*Task directions*: Your task is to tally the lines of the listing containing the word "Chrome" and report the figure alone.

======== Excerpted data ========

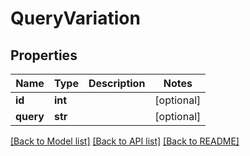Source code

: # QueryVariation

## Properties

Name | Type | Description | Notes
------------ | ------------- | ------------- | -------------
**id** | **int** |  | [optional]
**query** | **str** |  | [optional]

[[Back to Model list]](../README.md#documentation-for-models) [[Back to API list]](../README.md#documentation-for-api-endpoints) [[Back to README]](../README.md)
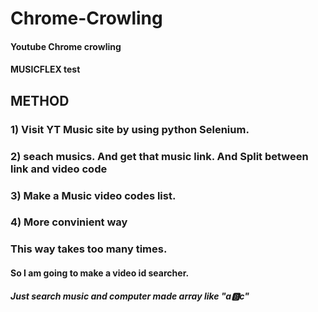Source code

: # Chrome-Crowling 
#### Youtube Chrome crowling 
#### MUSICFLEX test


## METHOD
### 1) Visit YT Music site by using python Selenium.
### 2) seach musics. And get that music link. And Split between link and video code
### 3) Make a Music video codes list.
### 4) More convinient way

### This way takes too many times.
#### So I am going to make a video id searcher.
##### Just search music and computer made array like "a:b:c" 
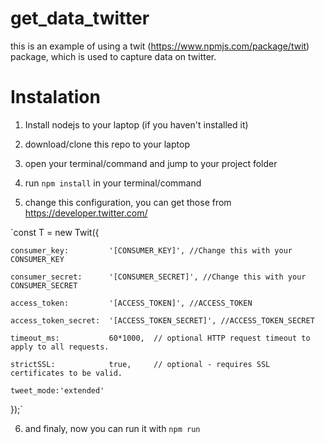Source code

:# get_data_twitter 

this is an example of using a twit (https://www.npmjs.com/package/twit) package, which is used to capture data on twitter.



# Instalation

1. Install nodejs to your laptop (if you haven't installed it)

2. download/clone this repo to your laptop

3. open your terminal/command  and jump to your project folder 

4. run `npm install` in your terminal/command 

5. change this configuration, you can get those from https://developer.twitter.com/

`const T = new Twit({

    consumer_key:         '[CONSUMER_KEY]', //Change this with your CONSUMER_KEY 
    
    consumer_secret:      '[CONSUMER_SECRET]', //Change this with your CONSUMER_SECRET
    
    access_token:         '[ACCESS_TOKEN]', //ACCESS_TOKEN
    
    access_token_secret:  '[ACCESS_TOKEN_SECRET]', //ACCESS_TOKEN_SECRET
    
    timeout_ms:           60*1000,  // optional HTTP request timeout to apply to all requests.
    
    strictSSL:            true,     // optional - requires SSL certificates to be valid.
    
    tweet_mode:'extended'
    
  });`
  
6. and finaly, now you can run it with `npm run`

========

*Response to this exercise*: 2